---------- Data for processing
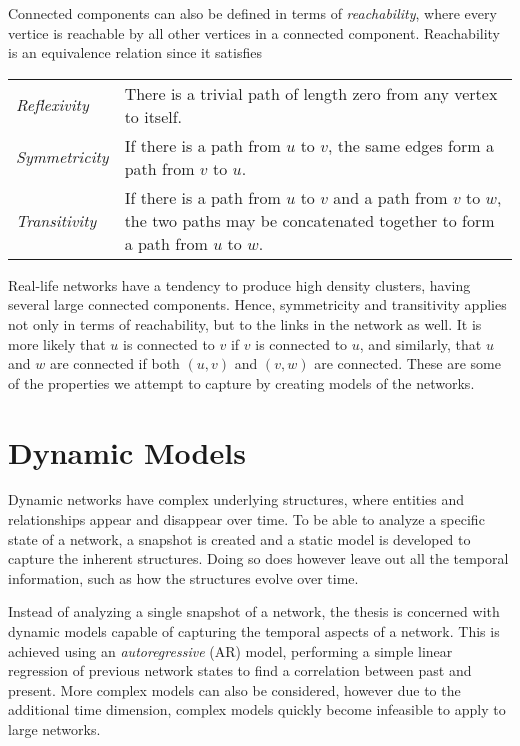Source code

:     Connected components can also be defined in terms of \emph{reachability}, where every vertice is reachable by all other vertices in a connected component. Reachability is an equivalence relation since it satisfies
    \par\begin{tabular}{>{\itshape}l p{}}
        Reflexivity  & There is a trivial path of length zero from any vertex to itself. \\
        Symmetricity & If there is a path from $u$ to $v$, the same edges form a path from $v$ to $u$. \\
        Transitivity & If there is a path from $u$ to $v$ and a path from $v$ to $w$, the two paths may be concatenated together to form a path from $u$ to $w$.
    \end{tabular}
    
    Real-life networks have a tendency to produce high density clusters, having several large connected components. Hence, symmetricity and transitivity applies not only in terms of reachability, but to the links in the network as well. It is more likely that $u$ is connected to $v$ if $v$ is connected to $u$, and similarly, that $u$ and $w$ are connected if both $(u,v)$ and $(v,w)$ are connected. These are some of the properties we attempt to capture by creating models of the networks.

\section{Dynamic Models}

    Dynamic networks have complex underlying structures, where entities and relationships appear and disappear over time. To be able to analyze a specific state of a network, a snapshot is created and a static model is developed to capture the inherent structures.
    Doing so does however leave out all the temporal information, such as how the structures evolve over time.
    
    Instead of analyzing a single snapshot of a network, the thesis is concerned with dynamic models capable of capturing the temporal aspects of a network. This is achieved using an \emph{autoregressive} (AR) model, performing a simple linear regression of previous network states to find a correlation between past and present. More complex models can also be considered, however due to the additional time dimension, complex models quickly become infeasible to apply to large networks.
--------------------
[Your objective]
Find the lines in the data that include "over", then copy each of them.

[Solution]
    Dynamic networks have complex underlying structures, where entities and relationships appear and disappear over time. To be able to analyze a specific state of a network, a snapshot is created and a static model is developed to capture the inherent structures.
    Doing so does however leave out all the temporal information, such as how the structures evolve over time.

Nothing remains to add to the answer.